Recall that a Design node is an experimental sandbox for developing data projects. Since you are creating new data pipelines and models there, you can expect jobs to fail occasionally.
An Automation node, on the other hand, is a production environment. It is for operational jobs serving external consumers.
Recall that the Automation node also needs to be “ready” for production. Among other requirements, it should have the correct connections, such as the production version of databases, and the same plugins and code environments found in the project on the Design node.
The Project Deployer¶
How do we transfer a project from a Design node to an Automation node?
We could manually download the project bundle from the Design node and upload it to the Automation node. However, this is not the preferred way. We’ll use the Project Deployer to make this process even easier.
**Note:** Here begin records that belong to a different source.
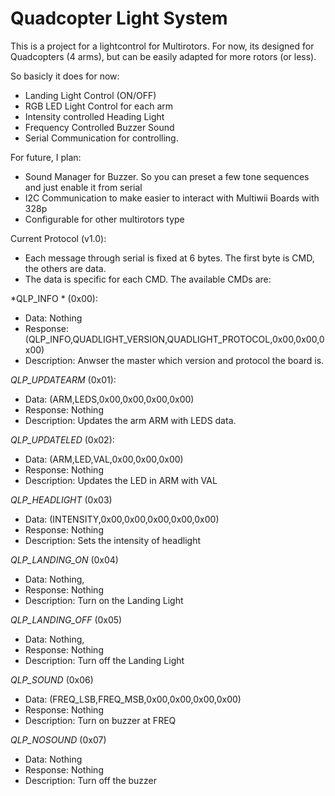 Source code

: Quadcopter Light System
=========

This is a project for a lightcontrol for Multirotors.
For now, its designed for Quadcopters (4 arms), but can be easily adapted for more rotors (or less).


So basicly it does for now:

- Landing Light Control (ON/OFF)
- RGB LED Light Control for each arm
- Intensity controlled Heading Light
- Frequency Controlled Buzzer Sound
- Serial Communication for controlling. 

For future, I plan:

- Sound Manager for Buzzer. So you can preset a few tone sequences and just enable it from serial
- I2C Communication to make easier to interact with Multiwii Boards with 328p
- Configurable for other multirotors type



Current Protocol (v1.0):
- Each message through serial is fixed at 6 bytes. The first byte is CMD, the others are data.
- The data is specific for each CMD. The available CMDs are:

*QLP_INFO * (0x00):
-	Data: Nothing
-	Response:	(QLP_INFO,QUADLIGHT_VERSION,QUADLIGHT_PROTOCOL,0x00,0x00,0x00)
-	Description: Anwser the master which version and protocol the board is.

*QLP_UPDATEARM* (0x01):
-	Data: (ARM,LEDS,0x00,0x00,0x00,0x00)
-	Response: Nothing
-	Description: Updates the arm ARM with LEDS data.

*QLP_UPDATELED* (0x02):
-	Data: (ARM,LED,VAL,0x00,0x00,0x00)
-	Response: Nothing
-	Description: Updates the LED in ARM with VAL
	
*QLP_HEADLIGHT* (0x03)
-	Data: (INTENSITY,0x00,0x00,0x00,0x00,0x00)
-	Response: Nothing
-	Description: Sets the intensity of headlight
	
*QLP_LANDING_ON* (0x04)
-	Data: Nothing,
-	Response: Nothing
-	Description: Turn on the Landing Light

*QLP_LANDING_OFF* (0x05)
-	Data: Nothing,
-	Response: Nothing
-	Description: Turn off the Landing Light
	
*QLP_SOUND* (0x06)
-	Data: (FREQ_LSB,FREQ_MSB,0x00,0x00,0x00,0x00)
-	Response: Nothing
-	Description: Turn on buzzer at FREQ

*QLP_NOSOUND* (0x07)
-	Data: Nothing
-	Response: Nothing
-	Description: Turn off the buzzer

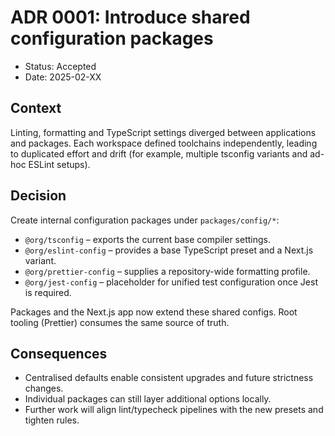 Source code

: # ADR 0001: Introduce shared configuration packages

- Status: Accepted
- Date: 2025-02-XX

## Context
Linting, formatting and TypeScript settings diverged between applications and packages. Each workspace defined toolchains independently, leading to duplicated effort and drift (for example, multiple tsconfig variants and ad-hoc ESLint setups).

## Decision
Create internal configuration packages under `packages/config/*`:

- `@org/tsconfig` – exports the current base compiler settings.
- `@org/eslint-config` – provides a base TypeScript preset and a Next.js variant.
- `@org/prettier-config` – supplies a repository-wide formatting profile.
- `@org/jest-config` – placeholder for unified test configuration once Jest is required.

Packages and the Next.js app now extend these shared configs. Root tooling (Prettier) consumes the same source of truth.

## Consequences
- Centralised defaults enable consistent upgrades and future strictness changes.
- Individual packages can still layer additional options locally.
- Further work will align lint/typecheck pipelines with the new presets and tighten rules.
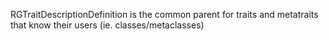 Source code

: RGTraitDescriptionDefinition is the common parent for traits and metatraits that know their users (ie. classes/metaclasses) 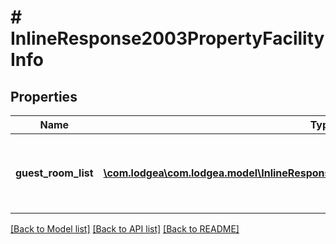 # # InlineResponse2003PropertyFacilityInfo

## Properties

Name | Type | Description | Notes
------------ | ------------- | ------------- | -------------
**guest_room_list** | [**\com.lodgea\com.lodgea.model\InlineResponse2003PropertyFacilityInfoGuestRoomList[]**](InlineResponse2003PropertyFacilityInfoGuestRoomList.md) | An array of objects representing a room in the property. |

[[Back to Model list]](../../README.md#models) [[Back to API list]](../../README.md#endpoints) [[Back to README]](../../README.md)

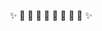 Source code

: <p align="center">✨ 🌱 🌱 🌱 🌱 🌱 🌱 🌱 🌱 ✨</p>

<!--
**Jinseop-Sim/Jinseop-Sim** is a ✨ _special_ ✨ repository because its `README.md` (this file) appears on your GitHub profile.

Here are some ideas to get you started:

- 🔭 I’m currently working on ...
- 🌱 I’m currently learning ...
- 👯 I’m looking to collaborate on ...
- 🤔 I’m looking for help with ...
- 💬 Ask me about ...
- 📫 How to reach me: ...
- 😄 Pronouns: ...
- ⚡ Fun fact: ...
-->
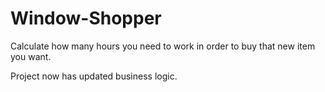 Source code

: # Window-Shopper

Calculate how many hours you need to work in order to buy that new item you want.

Project now has updated business logic.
Some of the following details are interesting only to administrators, and so we won’t cover it in great detail.
The Project Deployer is one of two components of the Deployer:
The Project Deployer is used to batch deploy project bundles to an Automation node (which is our focus here).
The API Deployer is used to deploy real-time API services to an API node (as will be done in the Real-time APIs course).
If your architecture has a single Design or Automation node, the Project Deployer can be part of this DSS node itself—a local Deployer. In that case, no additional setup is required. It comes pre-configured.
If your infrastructure includes multiple Design and/or Automation nodes, a separate node can act as the centralized Deployer for all Design and Automation nodes. This is a standalone or remote Deployer.
Your instance administrator will also need to follow the product documentation to set up the infrastructure that enables these nodes to “talk” to each other. As someone just focused on deploying, we’ll consider this task already completed.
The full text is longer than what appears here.